Like everyone else, COVID-19 has had its share of ups and downs for Landen.
“Obviously staying at home was different, but I tried to make the most of it,” Livingston explained. “I think working out every day was a huge help to my brother and I because it gave us an outlet every day. We also started to do a family workout with our entire family in the evening, and that was funny to see my sister and mom try to keep up with us. My brother and I would make up the workouts for everyone. The biggest challenge was probably getting mentally back into the social part of life once we could start doing things.
“While there was a lot of negative with COVID, we did get to spend a lot of time as a family. The day that everything got shut down, our basketball team made it to the regional tournament for the first time since 2002. Parents had brought the food and we were getting ready to leave school early. Then, we all got the call that it was cancelled. It was disappointing and I felt horrible for the seniors, but it makes you appreciate things a lot more as well.”
As far as his future plans, college programs like Michigan State, Indiana, Purdue, West Virginia, and Arizona State would love to have his services starting in the fall of 2022.
“Wow, recruiting has been an amazing process so far,” Livingston said. “I have nine offers and appreciate each one of them. Each school is unique in what they offer, and every school is different in the way they approach me.

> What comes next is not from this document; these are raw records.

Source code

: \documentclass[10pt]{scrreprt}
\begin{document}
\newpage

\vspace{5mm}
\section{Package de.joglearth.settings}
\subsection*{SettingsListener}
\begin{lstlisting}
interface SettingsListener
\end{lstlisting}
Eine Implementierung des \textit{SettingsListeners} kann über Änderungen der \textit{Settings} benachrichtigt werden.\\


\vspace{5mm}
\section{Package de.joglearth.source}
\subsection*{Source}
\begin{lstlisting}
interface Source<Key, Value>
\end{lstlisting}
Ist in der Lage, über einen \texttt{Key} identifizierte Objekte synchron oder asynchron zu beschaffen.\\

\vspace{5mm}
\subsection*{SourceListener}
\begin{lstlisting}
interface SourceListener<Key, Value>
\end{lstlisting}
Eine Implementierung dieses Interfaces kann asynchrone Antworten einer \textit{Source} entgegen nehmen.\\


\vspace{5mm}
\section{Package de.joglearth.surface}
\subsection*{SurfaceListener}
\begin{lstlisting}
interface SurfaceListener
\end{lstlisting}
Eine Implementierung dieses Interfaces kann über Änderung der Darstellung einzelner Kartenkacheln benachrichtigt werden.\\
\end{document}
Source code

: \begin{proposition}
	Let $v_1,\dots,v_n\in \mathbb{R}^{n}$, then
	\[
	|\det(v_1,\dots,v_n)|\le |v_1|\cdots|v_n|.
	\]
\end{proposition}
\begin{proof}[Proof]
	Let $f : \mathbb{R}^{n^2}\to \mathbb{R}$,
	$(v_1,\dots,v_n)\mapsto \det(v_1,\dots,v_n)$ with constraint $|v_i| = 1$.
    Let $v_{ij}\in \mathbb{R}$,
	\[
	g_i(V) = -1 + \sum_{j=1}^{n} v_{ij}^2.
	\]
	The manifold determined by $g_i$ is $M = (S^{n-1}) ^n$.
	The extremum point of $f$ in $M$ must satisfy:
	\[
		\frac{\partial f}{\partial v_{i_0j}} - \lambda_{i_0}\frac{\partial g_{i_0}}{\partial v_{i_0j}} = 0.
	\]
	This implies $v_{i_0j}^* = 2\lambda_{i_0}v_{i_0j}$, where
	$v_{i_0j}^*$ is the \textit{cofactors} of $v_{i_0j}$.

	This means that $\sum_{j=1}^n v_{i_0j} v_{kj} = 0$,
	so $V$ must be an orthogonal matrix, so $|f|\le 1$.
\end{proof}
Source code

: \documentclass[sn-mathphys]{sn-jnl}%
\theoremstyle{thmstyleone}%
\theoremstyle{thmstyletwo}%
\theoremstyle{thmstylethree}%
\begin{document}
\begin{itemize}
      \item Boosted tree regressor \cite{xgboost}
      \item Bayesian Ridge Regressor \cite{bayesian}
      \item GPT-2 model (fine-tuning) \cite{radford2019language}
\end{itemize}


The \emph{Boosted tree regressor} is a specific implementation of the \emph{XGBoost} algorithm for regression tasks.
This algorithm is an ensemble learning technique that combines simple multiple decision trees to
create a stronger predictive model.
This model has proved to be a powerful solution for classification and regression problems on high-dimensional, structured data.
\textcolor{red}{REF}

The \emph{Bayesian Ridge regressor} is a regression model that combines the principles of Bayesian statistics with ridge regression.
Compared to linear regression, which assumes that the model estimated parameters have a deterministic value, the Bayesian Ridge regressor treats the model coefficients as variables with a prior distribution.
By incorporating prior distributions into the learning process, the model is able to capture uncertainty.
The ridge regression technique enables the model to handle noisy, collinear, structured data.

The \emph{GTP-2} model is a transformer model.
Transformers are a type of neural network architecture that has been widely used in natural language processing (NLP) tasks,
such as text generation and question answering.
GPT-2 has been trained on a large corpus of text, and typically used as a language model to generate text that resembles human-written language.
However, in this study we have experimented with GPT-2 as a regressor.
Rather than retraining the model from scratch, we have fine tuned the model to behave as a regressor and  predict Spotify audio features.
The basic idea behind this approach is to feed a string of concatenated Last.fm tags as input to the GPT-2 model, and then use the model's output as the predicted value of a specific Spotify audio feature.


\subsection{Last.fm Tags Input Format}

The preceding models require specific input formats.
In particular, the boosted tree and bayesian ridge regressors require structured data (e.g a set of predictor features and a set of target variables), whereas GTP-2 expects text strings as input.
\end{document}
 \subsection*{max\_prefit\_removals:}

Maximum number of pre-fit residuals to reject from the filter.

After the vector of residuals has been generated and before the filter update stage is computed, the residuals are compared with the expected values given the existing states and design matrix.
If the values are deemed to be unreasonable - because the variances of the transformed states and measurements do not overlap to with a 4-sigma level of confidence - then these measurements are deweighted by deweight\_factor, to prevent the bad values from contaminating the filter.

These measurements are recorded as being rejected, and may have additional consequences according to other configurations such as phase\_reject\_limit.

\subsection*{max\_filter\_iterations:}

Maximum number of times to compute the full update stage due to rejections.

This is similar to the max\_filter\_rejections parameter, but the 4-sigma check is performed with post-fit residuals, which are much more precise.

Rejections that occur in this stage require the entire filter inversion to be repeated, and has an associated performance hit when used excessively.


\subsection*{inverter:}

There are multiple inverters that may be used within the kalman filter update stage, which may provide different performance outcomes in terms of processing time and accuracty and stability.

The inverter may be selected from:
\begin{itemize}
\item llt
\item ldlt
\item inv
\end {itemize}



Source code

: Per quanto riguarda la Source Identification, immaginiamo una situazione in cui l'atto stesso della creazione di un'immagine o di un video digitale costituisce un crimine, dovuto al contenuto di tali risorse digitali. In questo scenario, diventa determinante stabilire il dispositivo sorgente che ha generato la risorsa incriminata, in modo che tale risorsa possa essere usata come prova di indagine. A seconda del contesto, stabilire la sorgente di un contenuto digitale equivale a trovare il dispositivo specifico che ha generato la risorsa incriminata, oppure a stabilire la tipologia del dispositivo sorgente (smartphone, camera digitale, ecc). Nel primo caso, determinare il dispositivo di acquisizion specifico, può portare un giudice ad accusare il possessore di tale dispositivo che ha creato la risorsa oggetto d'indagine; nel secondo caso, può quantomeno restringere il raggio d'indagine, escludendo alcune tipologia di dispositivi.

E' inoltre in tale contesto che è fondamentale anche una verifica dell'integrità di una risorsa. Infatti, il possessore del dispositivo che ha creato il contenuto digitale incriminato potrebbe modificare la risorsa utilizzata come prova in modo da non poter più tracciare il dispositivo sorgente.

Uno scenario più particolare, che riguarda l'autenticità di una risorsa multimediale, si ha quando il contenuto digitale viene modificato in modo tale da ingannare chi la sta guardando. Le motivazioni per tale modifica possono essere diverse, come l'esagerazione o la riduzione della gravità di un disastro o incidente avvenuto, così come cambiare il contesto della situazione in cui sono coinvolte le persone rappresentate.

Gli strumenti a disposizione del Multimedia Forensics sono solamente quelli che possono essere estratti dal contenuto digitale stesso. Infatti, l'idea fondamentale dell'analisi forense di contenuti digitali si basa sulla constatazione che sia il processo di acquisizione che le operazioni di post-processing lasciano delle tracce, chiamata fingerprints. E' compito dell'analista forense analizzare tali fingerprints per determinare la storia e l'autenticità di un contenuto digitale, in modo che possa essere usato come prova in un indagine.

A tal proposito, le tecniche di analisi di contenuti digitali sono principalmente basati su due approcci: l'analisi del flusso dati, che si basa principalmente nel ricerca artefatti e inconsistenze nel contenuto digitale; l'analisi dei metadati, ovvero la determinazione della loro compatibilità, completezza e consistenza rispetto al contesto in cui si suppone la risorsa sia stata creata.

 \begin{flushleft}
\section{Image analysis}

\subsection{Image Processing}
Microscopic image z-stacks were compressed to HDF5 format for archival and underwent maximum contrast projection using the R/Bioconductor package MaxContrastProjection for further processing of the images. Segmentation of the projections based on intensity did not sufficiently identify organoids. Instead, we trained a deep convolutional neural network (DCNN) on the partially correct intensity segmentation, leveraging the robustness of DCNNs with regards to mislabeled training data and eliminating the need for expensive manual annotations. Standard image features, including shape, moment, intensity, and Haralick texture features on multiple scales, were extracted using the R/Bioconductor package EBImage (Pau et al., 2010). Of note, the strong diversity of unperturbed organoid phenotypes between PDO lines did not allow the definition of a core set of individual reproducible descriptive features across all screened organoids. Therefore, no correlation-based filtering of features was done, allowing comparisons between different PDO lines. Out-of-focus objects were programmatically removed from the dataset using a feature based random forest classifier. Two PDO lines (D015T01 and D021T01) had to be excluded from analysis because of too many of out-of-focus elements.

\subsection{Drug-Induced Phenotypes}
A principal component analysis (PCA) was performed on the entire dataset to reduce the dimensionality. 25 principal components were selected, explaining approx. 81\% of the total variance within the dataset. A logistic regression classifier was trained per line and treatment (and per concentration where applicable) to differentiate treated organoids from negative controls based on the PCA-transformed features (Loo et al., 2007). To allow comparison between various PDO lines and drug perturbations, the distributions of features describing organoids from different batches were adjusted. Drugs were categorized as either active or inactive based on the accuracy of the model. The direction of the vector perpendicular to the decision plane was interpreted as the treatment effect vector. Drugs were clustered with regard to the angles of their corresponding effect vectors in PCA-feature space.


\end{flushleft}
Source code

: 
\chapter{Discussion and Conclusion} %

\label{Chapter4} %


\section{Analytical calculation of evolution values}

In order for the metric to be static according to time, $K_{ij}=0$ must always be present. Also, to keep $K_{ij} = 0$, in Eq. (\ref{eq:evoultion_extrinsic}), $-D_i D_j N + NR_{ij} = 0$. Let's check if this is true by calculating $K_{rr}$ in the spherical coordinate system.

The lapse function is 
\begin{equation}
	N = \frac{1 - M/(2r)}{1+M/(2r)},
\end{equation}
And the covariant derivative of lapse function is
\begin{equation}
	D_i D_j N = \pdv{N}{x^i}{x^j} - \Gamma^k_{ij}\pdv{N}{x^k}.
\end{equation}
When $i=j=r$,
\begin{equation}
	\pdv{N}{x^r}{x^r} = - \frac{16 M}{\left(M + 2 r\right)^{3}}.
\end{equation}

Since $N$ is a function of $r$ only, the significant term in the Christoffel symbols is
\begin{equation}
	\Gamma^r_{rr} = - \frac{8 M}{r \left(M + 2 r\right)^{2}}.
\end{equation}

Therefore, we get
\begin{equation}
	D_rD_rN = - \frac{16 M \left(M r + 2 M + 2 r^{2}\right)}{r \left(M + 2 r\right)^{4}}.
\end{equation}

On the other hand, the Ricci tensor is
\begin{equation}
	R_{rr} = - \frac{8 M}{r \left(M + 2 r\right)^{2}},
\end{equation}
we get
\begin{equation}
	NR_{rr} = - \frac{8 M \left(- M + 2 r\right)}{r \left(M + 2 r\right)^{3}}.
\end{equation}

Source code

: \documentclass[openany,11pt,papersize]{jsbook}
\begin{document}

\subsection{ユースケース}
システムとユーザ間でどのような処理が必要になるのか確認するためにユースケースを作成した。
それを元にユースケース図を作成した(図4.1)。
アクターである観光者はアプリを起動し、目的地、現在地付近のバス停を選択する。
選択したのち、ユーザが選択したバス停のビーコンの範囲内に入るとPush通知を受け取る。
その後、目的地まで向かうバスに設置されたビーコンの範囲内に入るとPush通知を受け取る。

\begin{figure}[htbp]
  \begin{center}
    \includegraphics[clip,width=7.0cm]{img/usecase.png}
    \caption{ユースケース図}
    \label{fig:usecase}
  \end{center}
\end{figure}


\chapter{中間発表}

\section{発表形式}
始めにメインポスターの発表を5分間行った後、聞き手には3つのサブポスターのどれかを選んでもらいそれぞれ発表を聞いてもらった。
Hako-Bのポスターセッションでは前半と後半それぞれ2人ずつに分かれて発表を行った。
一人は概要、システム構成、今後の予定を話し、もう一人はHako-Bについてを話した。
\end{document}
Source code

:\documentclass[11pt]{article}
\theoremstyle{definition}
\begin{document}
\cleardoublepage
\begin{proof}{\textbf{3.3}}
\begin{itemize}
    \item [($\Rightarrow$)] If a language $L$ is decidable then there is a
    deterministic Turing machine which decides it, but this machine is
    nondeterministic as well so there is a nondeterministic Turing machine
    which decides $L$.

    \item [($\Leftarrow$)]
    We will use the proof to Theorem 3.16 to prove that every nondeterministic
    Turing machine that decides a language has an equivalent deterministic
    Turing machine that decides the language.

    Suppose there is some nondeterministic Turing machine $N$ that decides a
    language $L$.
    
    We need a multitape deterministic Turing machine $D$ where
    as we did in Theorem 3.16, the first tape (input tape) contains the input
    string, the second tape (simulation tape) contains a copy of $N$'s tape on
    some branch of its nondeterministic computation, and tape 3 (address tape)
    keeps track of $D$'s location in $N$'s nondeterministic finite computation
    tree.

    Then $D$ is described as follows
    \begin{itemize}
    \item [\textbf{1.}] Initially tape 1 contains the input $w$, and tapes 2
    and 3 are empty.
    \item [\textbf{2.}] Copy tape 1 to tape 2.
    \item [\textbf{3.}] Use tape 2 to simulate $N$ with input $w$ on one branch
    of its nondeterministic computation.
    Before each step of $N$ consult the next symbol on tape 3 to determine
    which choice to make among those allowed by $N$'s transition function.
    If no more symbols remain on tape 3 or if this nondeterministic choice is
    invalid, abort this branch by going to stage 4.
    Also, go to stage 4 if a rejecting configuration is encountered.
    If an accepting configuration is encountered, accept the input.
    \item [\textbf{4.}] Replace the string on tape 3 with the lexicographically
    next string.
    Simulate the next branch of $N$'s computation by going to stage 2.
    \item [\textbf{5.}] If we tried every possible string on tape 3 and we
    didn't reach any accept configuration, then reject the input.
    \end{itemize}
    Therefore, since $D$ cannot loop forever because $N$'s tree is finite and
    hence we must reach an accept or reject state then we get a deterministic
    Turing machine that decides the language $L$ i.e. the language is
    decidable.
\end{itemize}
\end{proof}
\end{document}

I am extremely blessed to be in this situation and do not want to take anything for granted.
“Right now, I am speaking to multiple schools a week and just building relationships with them, outside of football. For me, that is important. I want to have a good working relationship with whatever college I pick and I want to be a contributor to the team and feel like I fit in. I also have told almost every school that this is a family decision for me. I will do what is best for us, but I value the opinion of my siblings and my parents. I know they will drive or fly to see me play, but I want a good fit for my college education as well.
“Someday football will end for me, like it does for everyone. Hopefully longer then shorter, but I want to have a good education and experiences behind me to help in me for the future.”
However, his main objective right now is getting ready for Friday’s home sectional semifinal contest with NorthWood (4-3).